Он был превосходнейшим и необычным архитектором и, несмотря на то, что сам он был бедным, всегда обладал богатством и величием духа. И потому те, кто в своих живописных трудах будут придерживаться того пути, какого придерживался Россо, всегда будут прославлены так, как прославляются его работы, которые не имеют себе равных по смелости, выполнены без натуги и лишены того худосочия и той скуки, какими страдают произведения бесчисленного множества тех, кто старается ничто сделать чем-то.
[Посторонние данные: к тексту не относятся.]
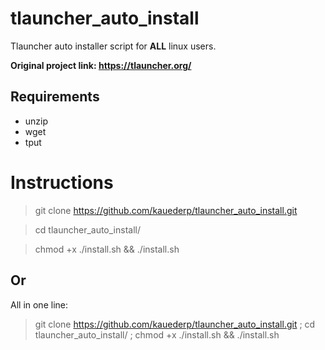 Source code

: # tlauncher_auto_install
Tlauncher auto installer script for **ALL** linux users.

**Original project link: https://tlauncher.org/**


## Requirements
* unzip
* wget
* tput

# Instructions

> git clone https://github.com/kauederp/tlauncher_auto_install.git

> cd tlauncher_auto_install/

> chmod +x ./install.sh && ./install.sh

## Or

All in one line:

> git clone https://github.com/kauederp/tlauncher_auto_install.git ; cd tlauncher_auto_install/ ; chmod +x ./install.sh && ./install.sh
В юности своей Россо срисовывал картоны Микеланджело и пожелал учиться только у немногих мастеров, оставаясь, однако, при твердых своих убеждениях, противоречивших их манере, как это видно по табернаклю в Мариньолле за флорентийскими воротами Сан Пьер Гаттолини, где для Пьеро Бартоли он написал фреской усопшего Христа и где он начал проявлять, насколько он мечтает о манере смелой и, более чем у других, величавой, но в то же время легкой и поражающей.
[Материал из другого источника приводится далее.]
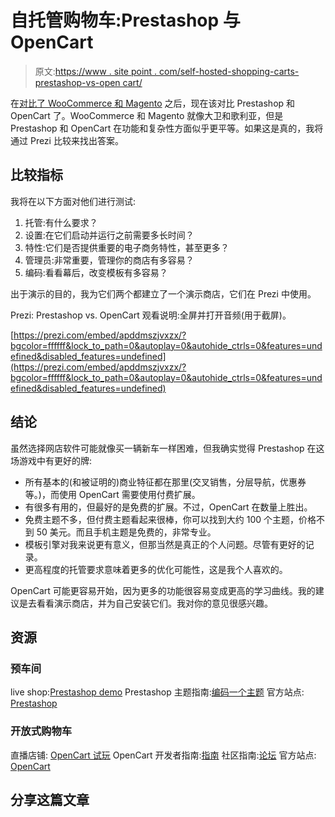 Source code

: # 自托管购物车:Prestashop 与 OpenCart

> 原文:[https://www . site point . com/self-hosted-shopping-carts-prestashop-vs-open cart/](https://www.sitepoint.com/self-hosted-shopping-carts-prestashop-vs-opencart/)

在[对比了 WooCommerce 和 Magento](https://www.sitepoint.com/self-hosted-shopping-carts-magento-and-woocommerce-compared/) 之后，现在该对比 Prestashop 和 OpenCart 了。WooCommerce 和 Magento 就像大卫和歌利亚，但是 Prestashop 和 OpenCart 在功能和复杂性方面似乎更平等。如果这是真的，我将通过 Prezi 比较来找出答案。

## 比较指标

我将在以下方面对他们进行测试:

1.  托管:有什么要求？
2.  设置:在它们启动并运行之前需要多长时间？
3.  特性:它们是否提供重要的电子商务特性，甚至更多？
4.  管理员:非常重要，管理你的商店有多容易？
5.  编码:看看幕后，改变模板有多容易？

出于演示的目的，我为它们两个都建立了一个演示商店，它们在 Prezi 中使用。

Prezi: Prestashop vs. OpenCart
观看说明:全屏并打开音频(用于截屏)。

[https://prezi.com/embed/apddmszjvxzx/?bgcolor=ffffff&lock_to_path=0&autoplay=0&autohide_ctrls=0&features=undefined&disabled_features=undefined](https://prezi.com/embed/apddmszjvxzx/?bgcolor=ffffff&lock_to_path=0&autoplay=0&autohide_ctrls=0&features=undefined&disabled_features=undefined)

## 结论

虽然选择网店软件可能就像买一辆新车一样困难，但我确实觉得 Prestashop 在这场游戏中有更好的牌:

*   所有基本的(和被证明的)商业特征都在那里(交叉销售，分层导航，优惠券等。)，而使用 OpenCart 需要使用付费扩展。
*   有很多有用的，但最好的是免费的扩展。不过，OpenCart 在数量上胜出。
*   免费主题不多，但付费主题看起来很棒，你可以找到大约 100 个主题，价格不到 50 美元。而且手机主题是免费的，非常专业。
*   模板引擎对我来说更有意义，但那当然是真正的个人问题。尽管有更好的记录。
*   更高程度的托管要求意味着更多的优化可能性，这是我个人喜欢的。

OpenCart 可能更容易开始，因为更多的功能很容易变成更高的学习曲线。我的建议是去看看演示商店，并为自己安装它们。我对你的意见很感兴趣。

## 资源

### 预车间

live shop:[Prestashop demo](http://www.buildyourownwebstore.com/prestashop-demo/)
Prestashop 主题指南:[编码一个主题](http://doc.prestashop.com/display/PS14/Coding+a+theme)
官方站点: [Prestashop](http://www.prestashop.com/)

### 开放式购物车

直播店铺: [OpenCart 试玩](http://www.buildyourownwebstore.com/opencart-demo/)
OpenCart 开发者指南:[指南](http://docs.opencart.com/display/opencart/Developer+guide)
社区指南:[论坛](http://forum.opencart.com/viewtopic.php?f=139&t=36665)
官方站点: [OpenCart](http://www.opencart.com/)

## 分享这篇文章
Когда Лоренцо Пуччи был папой Львом рукоположен в кардиналы, Россо, будучи еще безбородым юнцом, написал над дверями церкви сервитов Сан Себастьяно герб Пуччи с двумя фигурами, удивившими тогда художников, еще не ожидавших того, что из него вышло. После чего воодушевился он так, что, написав для мастера Якопо, брата-сервита, занимавшегося поэзией, образ Богоматери с поясным изображением св. евангелиста Иоанна, он по его же совету выполнил во дворе упомянутых сервитов рядом с Посещением Якопо из Понтормо Успение Богоматери, где на небе изобразил ангелов в виде обнаженных мальчиков, изящнейшим образом реющих в воздухе, ведя вокруг Богоматери хоровод и образуя в сокращении прекраснейшую линию очертаний.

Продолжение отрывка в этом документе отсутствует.